___ Material supplied

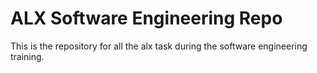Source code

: # ALX Software Engineering Repo

This is the repository for all the alx task during the software engineering training. 
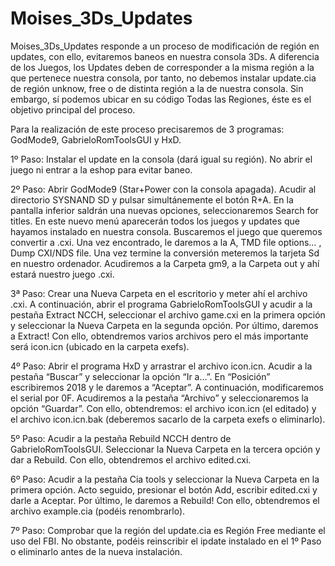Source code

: # Moises_3Ds_Updates

Moises_3Ds_Updates responde a un proceso de modificación de región en updates, con ello, evitaremos baneos en nuestra consola 3Ds. 
A diferencia de los Juegos, los Updates deben de corresponder a la misma región a la que pertenece nuestra consola, por tanto, no debemos instalar update.cia de región unknow, free o de distinta región a la de nuestra consola. Sin embargo, sí podemos ubicar en su código Todas las Regiones, éste es el objetivo principal del proceso. 

Para la realización de este proceso precisaremos de 3 programas: GodMode9, GabrieloRomToolsGUI y HxD.

1º Paso: Instalar el update en la consola (dará igual su región). No abrir el juego ni entrar a la eshop para evitar baneo.

2º Paso: Abrir GodMode9 (Star+Power con la consola apagada). Acudir al directorio SYSNAND SD y pulsar simultánemente el botón R+A. En la pantalla inferior saldrán una nuevas opciones, seleccionaremos Search for titles. En este nuevo menú aparecerán todos los juegos y updates que hayamos instalado en nuestra consola. Buscaremos el juego que queremos convertir a .cxi. Una vez encontrado, le daremos a la A, TMD file options… , Dump CXI/NDS file. Una vez termine la conversión meteremos la tarjeta Sd en nuestro ordenador. Acudiremos a la Carpeta gm9, a la Carpeta out y ahí estará nuestro juego .cxi. 

3ª Paso: Crear una Nueva Carpeta en el escritorio y meter ahí el archivo .cxi. A continuación, abrir el programa GabrieloRomToolsGUI y acudir a la pestaña Extract NCCH, seleccionar el archivo game.cxi en la primera opción y seleccionar la Nueva Carpeta en la segunda opción. Por último, daremos a Extract! Con ello, obtendremos varios archivos pero el más importante será icon.icn (ubicado en la carpeta exefs).

4º Paso: Abrir el programa HxD y arrastrar el archivo icon.icn. Acudir a la pestaña “Buscar”  y seleccionar la opción “Ir a…”. En “Posición” escribiremos 2018 y le daremos a “Aceptar”. A continuación, modificaremos el serial por 0F. Acudiremos a la pestaña “Archivo” y seleccionaremos la opción “Guardar”. Con ello, obtendremos: el archivo icon.icn (el editado) y el archivo icon.icn.bak (deberemos sacarlo de la carpeta exefs o eliminarlo).

5º Paso: Acudir a la pestaña Rebuild NCCH dentro de GabrieloRomToolsGUI. Seleccionar la Nueva Carpeta en la tercera opción y dar a Rebuild. Con ello, obtendremos el archivo edited.cxi. 

6º Paso: Acudir a la pestaña Cia tools y seleccionar la Nueva Carpeta en la primera opción. Acto seguido, presionar el botón Add, escribir edited.cxi y darle a Aceptar. Por último, le daremos a Rebuild! Con ello, obtendremos el archivo example.cia (podéis renombrarlo). 

7º Paso: Comprobar que la región del update.cia es Región Free mediante el uso del FBI. No obstante, podéis reinscribir el ipdate instalado en el 1º Paso o eliminarlo antes de la nueva instalación. 
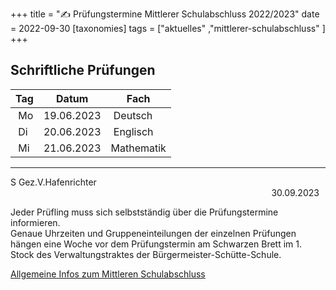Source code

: +++
title = "✍ Prüfungstermine Mittlerer Schulabschluss 2022/2023"
date = 2022-09-30
[taxonomies]
tags = ["aktuelles" ,"mittlerer-schulabschluss" ]
+++

## Schriftliche Prüfungen

| Tag | Datum | Fach |
| --- | --- | --- |
|  Mo | 19.06.2023 |  Deutsch |
|  Di | 20.06.2023 |  Englisch |
|  Mi | 21.06.2023 | Mathematik |

* * *

S Gez.V.Hafenrichter                                                                                                            30.09.2023

  
Jeder Prüfling muss sich selbstständig über die Prüfungstermine informieren.  
Genaue Uhrzeiten und Gruppeneinteilungen der einzelnen Prüfungen hängen eine Woche vor dem Prüfungstermin am Schwarzen Brett im 1. Stock des Verwaltungstraktes der Bürgermeister-Schütte-Schule.

[Allgemeine Infos zum Mittleren Schulabschluss](https://volksschule-partenkirchen.de/informationen/mittlerer-schulabschluss/)
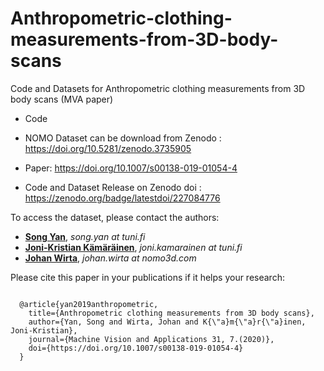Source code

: # Anthropometric-clothing-measurements-from-3D-body-scans
Code and Datasets for Anthropometric clothing measurements from 3D body scans (MVA paper)

 - Code

 - NOMO Dataset can be download from Zenodo : https://doi.org/10.5281/zenodo.3735905
  
 - Paper: https://doi.org/10.1007/s00138-019-01054-4
 
 - Code and Dataset Release on Zenodo doi : https://zenodo.org/badge/latestdoi/227084776

To access the dataset, please contact the authors:
 - [**Song Yan**](https://scholar.google.com/citations?user=nmLU3wwAAAAJ&hl=en), _song.yan at tuni.fi_
 - [**Joni-Kristian Kämäräinen**](http://vision.cs.tut.fi/personal/JoniKamarainen/), _joni.kamarainen at tuni.fi_
 - [**Johan Wirta**](https://nomo3d.com), _johan.wirta at nomo3d.com_

Please cite this paper in your publications if it helps your research:
<pre><code>
  @article{yan2019anthropometric,
    title={Anthropometric clothing measurements from 3D body scans},
    author={Yan, Song and Wirta, Johan and K{\"a}m{\"a}r{\"a}inen, Joni-Kristian},
    journal={Machine Vision and Applications 31, 7.(2020)},
    doi={https://doi.org/10.1007/s00138-019-01054-4}
  }
</code></pre>
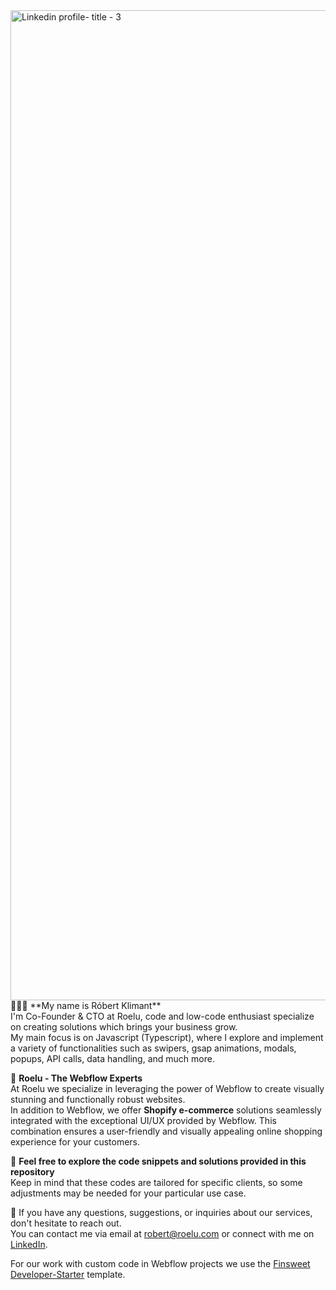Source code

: <img width="1584" alt="Linkedin profile- title - 3" src="https://github.com/robertroelu/robertroelu/assets/64545490/4c1449bc-eab3-409d-9f58-720325324664"/>
👨🏻‍💻 **My name is Róbert Klimant** <br/>
I'm Co-Founder & CTO at Roelu, code and low-code enthusiast specialize on creating solutions which brings your business grow. <br/> My main focus is on Javascript (Typescript), where I explore and implement a variety of functionalities such as swipers, gsap animations, modals, popups, API calls, data handling, and much more.

🎯 **Roelu - The Webflow Experts** <br/>
At Roelu we specialize in leveraging the power of Webflow to create visually stunning and functionally robust websites. <br/>
In addition to Webflow, we offer **Shopify e-commerce** solutions seamlessly integrated with the exceptional UI/UX provided by Webflow. This combination ensures a user-friendly and visually appealing online shopping experience for your customers. <br/>

🔧 **Feel free to explore the code snippets and solutions provided in this repository** <br/>
Keep in mind that these codes are tailored for specific clients, so some adjustments may be needed for your particular use case.

🚀 If you have any questions, suggestions, or inquiries about our services, don't hesitate to reach out. <br/>
You can contact me via email at robert@roelu.com or connect with me on <a href="https://www.linkedin.com/in/robertklimant/" target="_blank">LinkedIn</a>.

For our work with custom code in Webflow projects we use the <a href="https://github.com/finsweet/developer-starter" target="_blank">Finsweet Developer-Starter</a> template.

______

__Directions__.
Display each line of the data where "región" occurs.

__Written response__.
Moises_3Ds_Updates responde a un proceso de modificación de región en updates, con ello, evitaremos baneos en nuestra consola 3Ds. 
A diferencia de los Juegos, los Updates deben de corresponder a la misma región a la que pertenece nuestra consola, por tanto, no debemos instalar update.cia de región unknow, free o de distinta región a la de nuestra consola. Sin embargo, sí podemos ubicar en su código Todas las Regiones, éste es el objetivo principal del proceso. 
1º Paso: Instalar el update en la consola (dará igual su región). No abrir el juego ni entrar a la eshop para evitar baneo.
7º Paso: Comprobar que la región del update.cia es Región Free mediante el uso del FBI. No obstante, podéis reinscribir el ipdate instalado en el 1º Paso o eliminarlo antes de la nueva instalación. 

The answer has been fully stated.